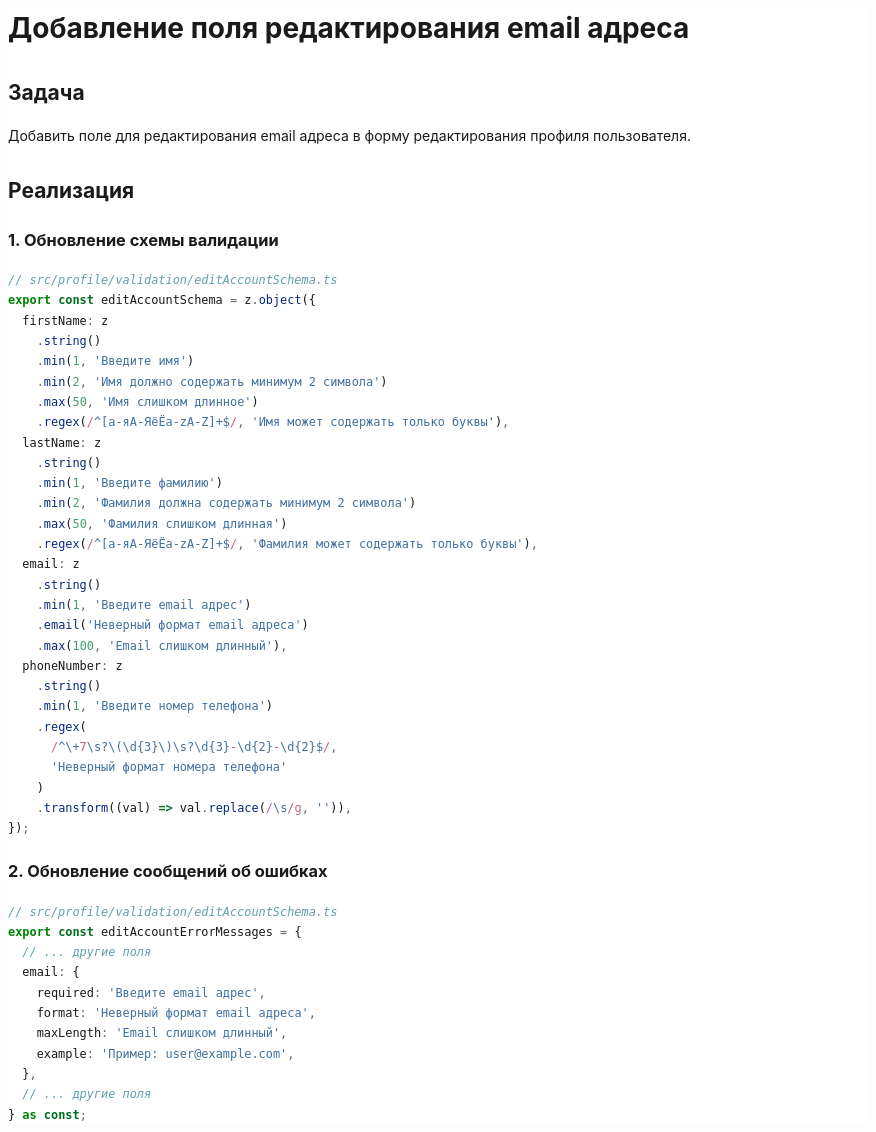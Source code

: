 # Добавление поля редактирования email адреса

## Задача

Добавить поле для редактирования email адреса в форму редактирования профиля пользователя.

## Реализация

### 1. **Обновление схемы валидации**

```typescript
// src/profile/validation/editAccountSchema.ts
export const editAccountSchema = z.object({
  firstName: z
    .string()
    .min(1, 'Введите имя')
    .min(2, 'Имя должно содержать минимум 2 символа')
    .max(50, 'Имя слишком длинное')
    .regex(/^[а-яА-ЯёЁa-zA-Z]+$/, 'Имя может содержать только буквы'),
  lastName: z
    .string()
    .min(1, 'Введите фамилию')
    .min(2, 'Фамилия должна содержать минимум 2 символа')
    .max(50, 'Фамилия слишком длинная')
    .regex(/^[а-яА-ЯёЁa-zA-Z]+$/, 'Фамилия может содержать только буквы'),
  email: z
    .string()
    .min(1, 'Введите email адрес')
    .email('Неверный формат email адреса')
    .max(100, 'Email слишком длинный'),
  phoneNumber: z
    .string()
    .min(1, 'Введите номер телефона')
    .regex(
      /^\+7\s?\(\d{3}\)\s?\d{3}-\d{2}-\d{2}$/,
      'Неверный формат номера телефона'
    )
    .transform((val) => val.replace(/\s/g, '')),
});
```

### 2. **Обновление сообщений об ошибках**

```typescript
// src/profile/validation/editAccountSchema.ts
export const editAccountErrorMessages = {
  // ... другие поля
  email: {
    required: 'Введите email адрес',
    format: 'Неверный формат email адреса',
    maxLength: 'Email слишком длинный',
    example: 'Пример: user@example.com',
  },
  // ... другие поля
} as const;
```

-- -- --

WHAT THE EXERCISE ASKS »
Please restate the whole listing exactly, without any of its pictures.

RESPONSE AREA »
Source code

: # Добавление поля редактирования email адреса

## Задача

Добавить поле для редактирования email адреса в форму редактирования профиля пользователя.

## Реализация

### 1. **Обновление схемы валидации**

```typescript
// src/profile/validation/editAccountSchema.ts
export const editAccountSchema = z.object({
  firstName: z
    .string()
    .min(1, 'Введите имя')
    .min(2, 'Имя должно содержать минимум 2 символа')
    .max(50, 'Имя слишком длинное')
    .regex(/^[а-яА-ЯёЁa-zA-Z]+$/, 'Имя может содержать только буквы'),
  lastName: z
    .string()
    .min(1, 'Введите фамилию')
    .min(2, 'Фамилия должна содержать минимум 2 символа')
    .max(50, 'Фамилия слишком длинная')
    .regex(/^[а-яА-ЯёЁa-zA-Z]+$/, 'Фамилия может содержать только буквы'),
  email: z
    .string()
    .min(1, 'Введите email адрес')
    .email('Неверный формат email адреса')
    .max(100, 'Email слишком длинный'),
  phoneNumber: z
    .string()
    .min(1, 'Введите номер телефона')
    .regex(
      /^\+7\s?\(\d{3}\)\s?\d{3}-\d{2}-\d{2}$/,
      'Неверный формат номера телефона'
    )
    .transform((val) => val.replace(/\s/g, '')),
});
```

### 2. **Обновление сообщений об ошибках**

```typescript
// src/profile/validation/editAccountSchema.ts
export const editAccountErrorMessages = {
  // ... другие поля
  email: {
    required: 'Введите email адрес',
    format: 'Неверный формат email адреса',
    maxLength: 'Email слишком длинный',
    example: 'Пример: user@example.com',
  },
  // ... другие поля
} as const;
```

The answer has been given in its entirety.